Hence, proved that \[{{\sin }^{2}}A+{{\sin }^{2}}B-{{\sin }^{2}}C=2\sin A\sin B\sin C\]
From the statement (b):
\[{{\sin }^{2}}A+{{\sin }^{2}}B+{{\sin }^{2}}C=2\left( 1+\cos A\cos B\cos C \right)\]
Consider LHS as \[{{\sin }^{2}}A+{{\sin }^{2}}B+{{\sin }^{2}}C\]\[.........(3)\]
Now substitute equation 2 in equation 3
\[\begin{align}
  & LHS={{\sin }^{2}}A+{{\sin }^{2}}B+\left( {{\sin }^{2}}A{{\cos }^{2}}B+{{\cos }^{2}}A{{\sin }^{2}}B+2\sin A\cos A\sin B\cos B \right) \\
 & LHS={{\sin }^{2}}A+{{\sin }^{2}}A{{\cos }^{2}}B+{{\sin }^{2}}B+{{\cos }^{2}}A{{\sin }^{2}}B+2\sin A\cos A\sin B\cos B \\
\end{align}\]
Taking \[{{\sin }^{2}}A\] and \[{{\sin }^{2}}B\] as common and we get,
\[={{\sin }^{2}}A(1+{{\cos }^{2}}B)+{{\sin }^{2}}B(1+{{\cos }^{2}}A)+2\sin A\cos A\sin B\cos B\]
Now using identity $ {{\sin }^{2}}x=1-{{\cos }^{2}}x $ and substituting \[{{\sin }^{2}}A=1-{{\cos }^{2}}A\] and \[{{\sin }^{2}}B=1-{{\cos }^{2}}B\], we get
\[\begin{align}
  & =(1-{{\cos }^{2}}A)(1+{{\cos }^{2}}B)+(1-{{\cos }^{2}}B)(1+{{\cos }^{2}}A)+2\sin A\cos A\sin B\cos B \\
 & =1+{{\cos }^{2}}B-{{\cos }^{2}}A-{{\cos }^{2}}A{{\cos }^{2}}B+1+{{\cos }^{2}}A-{{\cos }^{2}}B-{{\cos }^{2}}B{{\cos }^{2}}A \\
 & \text{ }+2\sin A\cos A\sin B\cos B \\
\end{align}\]
Cancelling similar terms, we get
\[=2-2{{\cos }^{2}}A{{\cos }^{2}}B+2\sin A\cos A\sin B\cos B\]
Now taking \[\cos A\cos B\] common, we get
\[=2-2\cos A\cos B(\cos A\cos B-\sin A\sin B)\]
Again taking 2 common, we get
\[=2(1-\cos A\cos B(\cos A\cos B-\sin A\sin B))\]
Since we know that \[\cos A\cos B-\sin A\sin B=\cos \left( A+B \right)\] and also from question, \[A+B={{180}^{\circ }}-C\], we get that
\[=2(1-\cos A\cos B\cos ({{180}^{\circ }}-C))\]
We know that, \[\cos ({{180}^{\circ }}-C)=-\cos C\] . Substituting in the above equation, we get
\[=2(1+\cos A\cos B\cos (C))\]
= RHS
Hence, proved that LHS=RHS.
Hence proved \[{{\sin }^{2}}A+{{\sin }^{2}}B+{{\sin }^{2}}C=2\left( 1+\cos A\cos B\cos C \right)\]

Note: This question requires a good understanding of trigonometric functions and where to apply them.
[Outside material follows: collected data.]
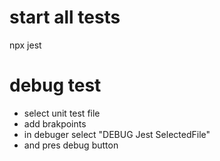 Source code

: # start all tests
npx jest

# debug test
- select unit test file
- add brakpoints
- in debuger select "DEBUG Jest SelectedFile"
- and pres debug button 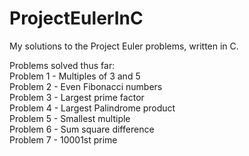 # ProjectEulerInC
My solutions to the Project Euler problems, written in C.

Problems solved thus far:\
Problem 1 - Multiples of 3 and 5\
Problem 2 - Even Fibonacci numbers\
Problem 3 - Largest prime factor\
Problem 4 - Largest Palindrome product \
Problem 5 - Smallest multiple \
Problem 6 - Sum square difference \
Problem 7 - 10001st prime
A lot of care must be taken while simplifying the terms and making sure that no sign mistake or formula mistake is made. Most of the times, students get the formula wrong as \[\cos A\cos B-\sin A\sin B=\cos \left( A-B \right)\] instead of \[\cos A\cos B-\sin A\sin B=\cos \left( A+B \right)\]. If they do this, then they might never be able to simplify and prove the expressions.